It’s this kind of Cinderella story that helps define the state tournament, and Jim Henriott’s Elks did just that in knocking off defending champion Kimberly, 51-48, to raise the Gold Ball in the UW Field House that day in Madison.
This year’s tournament, an event that began in 1976, takes place at the Resch Center in Green Bay starting Thursday.
Henriott and the Elks have reached sectionals several times but have not qualified for state since that one magical March run. But what a run it was.
“The thing about that team was its work ethic … they did everything in such a businesslike fashion,” said Henriott, who recently finished his 19th year at the helm. “Whatever anybody threw at them, they came back and had such a never-quit attitude.
“Another thing was that the kids bought into their roles on the team,” he added. “If I said we need three good minutes out of them, we got three good minutes. If somebody was in foul trouble and we needed eight to 10 minutes from our bench players, we usually got it. They did everything that was asked of them without questions or hesitation.”
And it worked. All five starters reached double figures in their 65-56 victory over Whitefish Bay as the Elks pulled away from a 38-37 advantage behind 17 of 19 shooting from the free-throw line in the fourth quarter. Brooke Van Dyke, who had 12 rebounds, led the way with 16 points, while Erin Carroll and Heather Martin added 12, center Bridget Seegers 11 and point guard and the only junior, Katie (Hommen) Quigg, chipped in 10.
Elkhorn ended 21 of 25 at the line to set a state tourney record, but that only set the stage for more heroics.
Elkhorn received 19 points from Van Dyke and 13 from Seegers to upset the top-rated Papermakers. Hommen made five of six charity tosses in the final minute and Seegers’ free throw with 6.8 seconds left made the final margin and snapped Kimberly’s 51-game winning streak.

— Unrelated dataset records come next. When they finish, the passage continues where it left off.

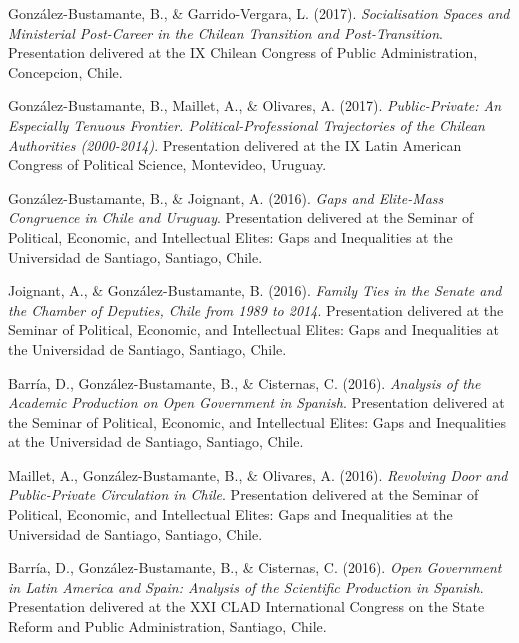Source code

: \begin{publications}
\begin{benumerate}{77}
\item{\small González-Bustamante, B., \& Garrido-Vergara, L. (2017). {\itshape Socialisation Spaces and Ministerial Post-Career in the Chilean Transition and Post-Transition}. Presentation delivered at the IX Chilean Congress of Public Administration, Concepcion, Chile.}\vspace{1mm}

\item{\small González-Bustamante, B., Maillet, A., \& Olivares, A. (2017). {\itshape Public-Private: An Especially Tenuous Frontier. Political-Professional Trajectories of the Chilean Authorities (2000-2014)}. Presentation delivered at the IX Latin American Congress of Political Science, Montevideo, Uruguay.}\vspace{1mm}

\item{\small González-Bustamante, B., \& Joignant, A. (2016). {\itshape Gaps and Elite-Mass Congruence in Chile and Uruguay}. Presentation delivered at the Seminar of Political, Economic, and Intellectual Elites: Gaps and Inequalities at the Universidad de Santiago, Santiago, Chile.}\vspace{1mm}

\item{\small Joignant, A., \& González-Bustamante, B. (2016). {\itshape Family Ties in the Senate and the Chamber of Deputies, Chile from 1989 to 2014}. Presentation delivered at the Seminar of Political, Economic, and Intellectual Elites: Gaps and Inequalities at the Universidad de Santiago, Santiago, Chile.}\vspace{1mm}

\item{\small Barría, D., González-Bustamante, B., \& Cisternas, C. (2016). {\itshape Analysis of the Academic Production on Open Government in Spanish}. Presentation delivered at the Seminar of Political, Economic, and Intellectual Elites: Gaps and Inequalities at the Universidad de Santiago, Santiago, Chile.}\vspace{1mm}

\item{\small Maillet, A., González-Bustamante, B., \& Olivares, A. (2016). {\itshape Revolving Door and Public-Private Circulation in Chile}. Presentation delivered at the Seminar of Political, Economic, and Intellectual Elites: Gaps and Inequalities at the Universidad de Santiago, Santiago, Chile.}\vspace{1mm}

\item{\small Barría, D., González-Bustamante, B., \& Cisternas, C. (2016). {\itshape Open Government in Latin America and Spain: Analysis of the Scientific Production in Spanish}. Presentation delivered at the XXI CLAD International Congress on the State Reform and Public Administration, Santiago, Chile.}\vspace{1mm}


\end{benumerate}
\end{publications}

“I remember that in the last five seconds their star player had the ball and, even though they needed a three-pointer to tie, she dribbled inside the line and took the shot,” said Quigg, who lives in the Phoenix area. “Time ran out and we just all ran together for a big bear hug. We had pulled it off.”
That they did, but it wasn’t an easy road for the Elks, who lost at Jefferson and at home to Wilmot during the regular season before making their spirited playoff charge to finish 24-2.
Elkhorn fell behind Pete Von Allmen’s Fort Atkinson squad, 6-0, in the regional opener but rallied to win at a time when first-round match-ups were predetermined, not seeded like today.
Martin’s barrage of three-pointers lifted them past Jefferson in the regional final. Then standout Leah Hefte drilled two treys to give McFarland a 6-0 start in the sectional semifinal, but the future Wisconsin Badger was injured soon after. Martin’s two free throws with four seconds remaining carried Elkhorn to a 44-41 overtime triumph. And Quigg’s late free throws helped Elkhorn get past host Sauk Prairie to clinch its trip to state.
Henriott said the memories never get old.
“It’s every kid’s dream and every coach’s dream to take a team to Madison,” Henriott said. “It was a program that a couple years before that nobody would have ever dreamed could make it to state. It’s so difficult, to have to win six games to win a title. It takes luck, skill and getting breaks, and we had them all. I guess the rest is history.”
It sure is. Kimberly went on to win its second crown in three years in 1998, but Quigg and her teammates always will be the 1997 champs.
“It definitely was magical,” she said. “When we got past Fort Atkinson in the regional, that was huge … and then McFarland and Sauk Prairie. Our family and crowd support were great all season. It was a dream to play in the Field House; it’s just such a great place. I loved how loud it got, and to see all of that purple and gold from our small town, our hometown.
“It was unbelievable to win that first game (at state) … we were so excited to know we would be bringing home a ball,” Quigg added. “We had a great senior class that stuck together all four years and was incredibly talented. We didn’t go out from Day One with some big plan. We just gave it our all. We figured we had nothing to lose. To win the title, I don’t think it sunk in until a couple of days later.”